Bab 13 - Elias

26 5 18
                                    

Cara.

Pak Radian memanggilku hari ini untuk datang ke kampus. Aku tidak tahu hendak apa, namun ia bilang cukup penting. Aku tidak pernah bisa percaya pada setiap kata 'penting' yang selalu ia ucapkan, mengingat ia adalah salah satu dosen yang jarang sekali bersikap serius. Dulu pun, mengapa pada akhirnya aku menjadi mahasiswa bimbingannya, adalah karena dosen pembimbingku harus menyelesaikan program doktoralnya di Inggris, dan mengalih tugaskan bimbinganku pada pak Radian.

Biasanya, kalau tidak mengendarai mobil sendiri, aku berangkat ke kampus diantar oleh Dario. Namun karena malam nanti Dario mengajakku makan malam, dan bilang bahwa ia tidak mau diganggu beberapa jam sebelumnya, hari ini aku memilih untuk berangkat menggunakan kendaraan umum. Selain itu juga, aku tidak lagi dikejar kuliah sehingga tidak masalah jika terlambat sampai kampus karena menunggu bis. Pak Radian sendiri tidak menentukan waktu temu kami, jadi aku merasa cukup santai hari ini.

Aku tengah berjalan mengitari jembatan halte, hendak transit bis, ketika seseorang memanggil namaku dengan kencang dari belakang, "Ra!" Aku seketika menoleh, dan mendapati Briana sedang berjalan setengah berlari ke arahku. "Mau ke mana? Ngampus?" tanyanya.

Aku tersenyum sambil mengangguk. "Ada urusan sama pak Radian," jawabku.

"Oh, ya sudah yuk bareng, gue juga mau ke kampus nih."

"Ayo."

Kami pun berjalan bersisian sambil mengobrol. Briana masih menggarap skripsi, sama seperti dua temanku yang lainnya, Gika dan Andrea. Mereka bertiga sering pergi bersama karena dibimbing oleh dosen yang sama, dan meneliti bidang yang sama pula dengan variabel berbeda, dan karena hal itu pula, mereka sering bertanya dan meminta bantuan padaku bersamaan.

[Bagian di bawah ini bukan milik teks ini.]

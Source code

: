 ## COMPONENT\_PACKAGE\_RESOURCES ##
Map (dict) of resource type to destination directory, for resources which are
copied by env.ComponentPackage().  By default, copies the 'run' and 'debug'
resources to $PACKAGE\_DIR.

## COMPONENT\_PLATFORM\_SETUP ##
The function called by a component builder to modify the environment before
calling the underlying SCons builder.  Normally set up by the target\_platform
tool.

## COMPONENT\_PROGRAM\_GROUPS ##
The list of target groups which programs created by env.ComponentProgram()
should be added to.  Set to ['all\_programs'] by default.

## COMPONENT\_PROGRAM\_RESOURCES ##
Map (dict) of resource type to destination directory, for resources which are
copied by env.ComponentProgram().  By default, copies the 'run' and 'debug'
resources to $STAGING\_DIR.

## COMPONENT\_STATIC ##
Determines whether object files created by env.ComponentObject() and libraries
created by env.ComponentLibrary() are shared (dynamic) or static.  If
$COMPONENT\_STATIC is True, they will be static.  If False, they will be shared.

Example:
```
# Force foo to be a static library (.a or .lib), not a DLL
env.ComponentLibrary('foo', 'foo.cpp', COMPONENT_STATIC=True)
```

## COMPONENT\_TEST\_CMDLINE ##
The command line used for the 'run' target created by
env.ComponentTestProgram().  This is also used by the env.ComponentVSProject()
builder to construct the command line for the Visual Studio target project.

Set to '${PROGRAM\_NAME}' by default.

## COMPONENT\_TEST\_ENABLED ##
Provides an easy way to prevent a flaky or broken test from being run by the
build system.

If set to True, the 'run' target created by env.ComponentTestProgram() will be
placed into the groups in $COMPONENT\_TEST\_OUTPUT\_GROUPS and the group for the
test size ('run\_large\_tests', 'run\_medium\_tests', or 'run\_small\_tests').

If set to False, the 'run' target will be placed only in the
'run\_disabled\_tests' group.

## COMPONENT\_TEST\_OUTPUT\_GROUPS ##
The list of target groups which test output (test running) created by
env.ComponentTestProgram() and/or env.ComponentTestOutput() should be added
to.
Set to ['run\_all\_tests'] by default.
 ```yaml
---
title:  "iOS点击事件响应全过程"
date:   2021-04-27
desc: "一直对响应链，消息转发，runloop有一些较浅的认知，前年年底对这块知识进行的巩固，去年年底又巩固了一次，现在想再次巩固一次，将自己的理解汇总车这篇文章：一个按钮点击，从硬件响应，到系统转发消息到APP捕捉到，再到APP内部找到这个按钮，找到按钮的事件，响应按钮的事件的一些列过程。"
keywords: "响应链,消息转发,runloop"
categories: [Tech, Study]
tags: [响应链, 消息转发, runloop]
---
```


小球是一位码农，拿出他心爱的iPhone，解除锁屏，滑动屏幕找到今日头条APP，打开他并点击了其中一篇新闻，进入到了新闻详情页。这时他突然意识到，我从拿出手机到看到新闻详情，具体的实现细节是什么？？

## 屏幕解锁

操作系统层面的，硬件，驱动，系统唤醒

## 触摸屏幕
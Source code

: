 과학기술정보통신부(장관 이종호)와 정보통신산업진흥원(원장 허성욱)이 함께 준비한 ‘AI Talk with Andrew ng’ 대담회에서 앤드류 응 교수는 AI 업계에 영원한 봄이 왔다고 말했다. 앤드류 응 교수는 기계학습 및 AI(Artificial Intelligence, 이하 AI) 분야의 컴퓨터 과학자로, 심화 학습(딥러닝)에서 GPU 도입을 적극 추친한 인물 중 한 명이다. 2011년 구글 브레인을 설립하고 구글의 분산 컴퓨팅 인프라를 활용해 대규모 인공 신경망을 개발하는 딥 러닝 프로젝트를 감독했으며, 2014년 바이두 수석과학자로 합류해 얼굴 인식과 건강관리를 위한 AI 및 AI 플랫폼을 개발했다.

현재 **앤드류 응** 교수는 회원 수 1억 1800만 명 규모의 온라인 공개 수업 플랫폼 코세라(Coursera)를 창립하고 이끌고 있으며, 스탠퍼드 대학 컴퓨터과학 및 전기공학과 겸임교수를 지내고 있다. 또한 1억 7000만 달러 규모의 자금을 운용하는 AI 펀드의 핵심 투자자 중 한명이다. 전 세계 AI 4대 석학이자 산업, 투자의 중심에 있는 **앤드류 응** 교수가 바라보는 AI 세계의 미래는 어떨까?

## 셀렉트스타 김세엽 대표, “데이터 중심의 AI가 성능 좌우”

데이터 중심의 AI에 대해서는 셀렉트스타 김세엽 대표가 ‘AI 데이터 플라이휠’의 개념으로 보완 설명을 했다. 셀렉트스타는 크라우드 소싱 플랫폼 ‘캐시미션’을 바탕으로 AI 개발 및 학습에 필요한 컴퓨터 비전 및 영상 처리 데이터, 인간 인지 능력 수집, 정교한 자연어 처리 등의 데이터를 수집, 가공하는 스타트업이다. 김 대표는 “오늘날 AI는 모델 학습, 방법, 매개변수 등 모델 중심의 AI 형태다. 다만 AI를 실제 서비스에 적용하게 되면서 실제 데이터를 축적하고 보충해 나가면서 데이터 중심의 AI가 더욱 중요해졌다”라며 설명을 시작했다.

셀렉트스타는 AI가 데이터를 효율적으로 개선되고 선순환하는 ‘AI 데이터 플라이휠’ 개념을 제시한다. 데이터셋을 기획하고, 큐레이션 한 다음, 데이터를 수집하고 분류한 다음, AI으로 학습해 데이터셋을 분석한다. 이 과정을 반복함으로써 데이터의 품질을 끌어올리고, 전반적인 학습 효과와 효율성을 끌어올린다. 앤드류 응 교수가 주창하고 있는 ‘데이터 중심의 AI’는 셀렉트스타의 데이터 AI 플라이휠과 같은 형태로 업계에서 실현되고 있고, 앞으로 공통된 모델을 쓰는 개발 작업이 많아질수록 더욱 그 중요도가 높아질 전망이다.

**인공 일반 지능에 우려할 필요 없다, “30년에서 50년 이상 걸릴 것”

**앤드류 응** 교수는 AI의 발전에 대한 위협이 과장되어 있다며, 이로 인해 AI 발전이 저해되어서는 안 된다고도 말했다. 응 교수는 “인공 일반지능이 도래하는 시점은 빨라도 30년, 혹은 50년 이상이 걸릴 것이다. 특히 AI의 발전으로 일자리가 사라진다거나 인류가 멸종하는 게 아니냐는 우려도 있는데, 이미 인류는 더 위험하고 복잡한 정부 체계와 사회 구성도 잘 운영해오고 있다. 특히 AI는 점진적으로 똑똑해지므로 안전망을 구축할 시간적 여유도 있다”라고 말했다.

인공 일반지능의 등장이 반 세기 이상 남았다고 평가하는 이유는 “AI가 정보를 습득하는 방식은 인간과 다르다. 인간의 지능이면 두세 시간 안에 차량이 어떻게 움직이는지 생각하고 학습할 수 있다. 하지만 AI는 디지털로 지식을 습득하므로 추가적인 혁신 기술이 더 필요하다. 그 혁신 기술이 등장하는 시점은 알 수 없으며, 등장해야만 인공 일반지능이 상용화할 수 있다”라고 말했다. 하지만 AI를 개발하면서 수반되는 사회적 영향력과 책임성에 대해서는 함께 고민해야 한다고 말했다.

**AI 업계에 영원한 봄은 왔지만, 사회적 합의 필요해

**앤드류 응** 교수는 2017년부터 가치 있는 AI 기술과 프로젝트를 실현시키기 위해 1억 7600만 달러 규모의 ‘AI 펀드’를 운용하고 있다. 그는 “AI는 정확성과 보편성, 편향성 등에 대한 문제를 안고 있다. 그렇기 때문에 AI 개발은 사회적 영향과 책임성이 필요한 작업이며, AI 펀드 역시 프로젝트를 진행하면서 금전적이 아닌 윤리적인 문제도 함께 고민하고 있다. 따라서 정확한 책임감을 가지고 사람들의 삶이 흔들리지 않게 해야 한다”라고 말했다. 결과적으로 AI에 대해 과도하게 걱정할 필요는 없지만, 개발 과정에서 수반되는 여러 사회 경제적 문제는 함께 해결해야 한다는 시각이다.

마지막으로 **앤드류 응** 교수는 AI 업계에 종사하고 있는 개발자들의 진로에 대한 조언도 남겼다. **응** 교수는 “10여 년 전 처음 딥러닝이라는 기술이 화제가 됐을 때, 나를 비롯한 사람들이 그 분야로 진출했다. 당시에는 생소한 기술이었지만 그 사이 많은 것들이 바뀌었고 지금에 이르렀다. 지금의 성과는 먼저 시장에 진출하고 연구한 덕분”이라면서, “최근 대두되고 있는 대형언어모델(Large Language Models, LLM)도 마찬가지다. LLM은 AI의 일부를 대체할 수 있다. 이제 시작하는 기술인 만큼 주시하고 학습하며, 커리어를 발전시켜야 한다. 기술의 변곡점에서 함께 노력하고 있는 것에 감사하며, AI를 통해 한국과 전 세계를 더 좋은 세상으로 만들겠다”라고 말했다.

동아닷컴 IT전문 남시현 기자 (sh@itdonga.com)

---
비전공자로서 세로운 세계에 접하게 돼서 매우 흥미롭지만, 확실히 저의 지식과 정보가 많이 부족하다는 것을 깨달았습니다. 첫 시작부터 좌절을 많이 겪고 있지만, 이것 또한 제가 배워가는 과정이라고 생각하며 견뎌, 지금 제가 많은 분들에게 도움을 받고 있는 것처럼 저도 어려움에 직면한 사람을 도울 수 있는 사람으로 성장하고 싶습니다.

"Kemarin lusa itu wow banget," ucap Briana. "Gue nggak nyangka si Putra bakal terang-terangan nembak lu di depan banyak orang," lanjutnya sambil masuk ke dalam bis yang baru saja berhenti. Aku mengekor di belakangnya, dan mengambil tempat di bagian tengah. Kami duduk bersisian.

"Aku juga sama sekali nggak nyangka. Kaget banget," timpalku.

"Tapi by the way, cowok kece yang waktu itu siapa? Pacar lu Ra?"

Aku tahu yang dimaksud cowok kece oleh Briana adalah Dario, mengingat ia adalah satu-satunya pria yang tidak dikenali oleh teman kampusku di lorong kemarin lusa, dan paling banyak menarik perhatian teman-teman perempuanku. Ditanya seperti itu membuatku sedikit bingung. Aku terdiam sebentar, tidak tahu harus menjawab apa. Ajakan untuk berpacaran dari Dario masih belum resmi bukan? Dan sebelum ia kembali mengajakku berpacaran, kami belum berstatus sepasang kekasih. Jadi sambil menggeleng pelan, aku menjawab, "Kami belum pacaran."

"Belum? Wah berarti akan dong?"

"Ya sepertinya begitu," jawabku sambil memastikan tersenyum, sekalipun malu sekali menjawabnya.

Briana mengangguk-anggukan kepalanya. "But, he's really hot for sure. Bisa kenalan di mana kalian?" tanyanya lagi.

"Dia teman kecilku. Aku, dia, dan kakakku dulu sering main bareng."

"Kakakmu yang waktu itu ke kampus? Luisa Bella?"

Aku mengangguk.

"Wah. Pantes lu cantik, kakak lu juga kaya bidadari begitu."

Aku tertawa sedikit kencang. "Dari mananya aku cantik? Di banding dia, aku nggak ada apa-apanya kali," timpalku.

Briana mengernyitkan alisnya. "Iya memang kakak lu cantik banget sih, tapi bukan berarti lu jelek juga. Bagaimana ya bilangnya, kakak lu kan modis banget tuh, cantik kaya model, nah lu tipe yang sebaliknya. Cantik tipe-tipe anak polos yang apa adanya."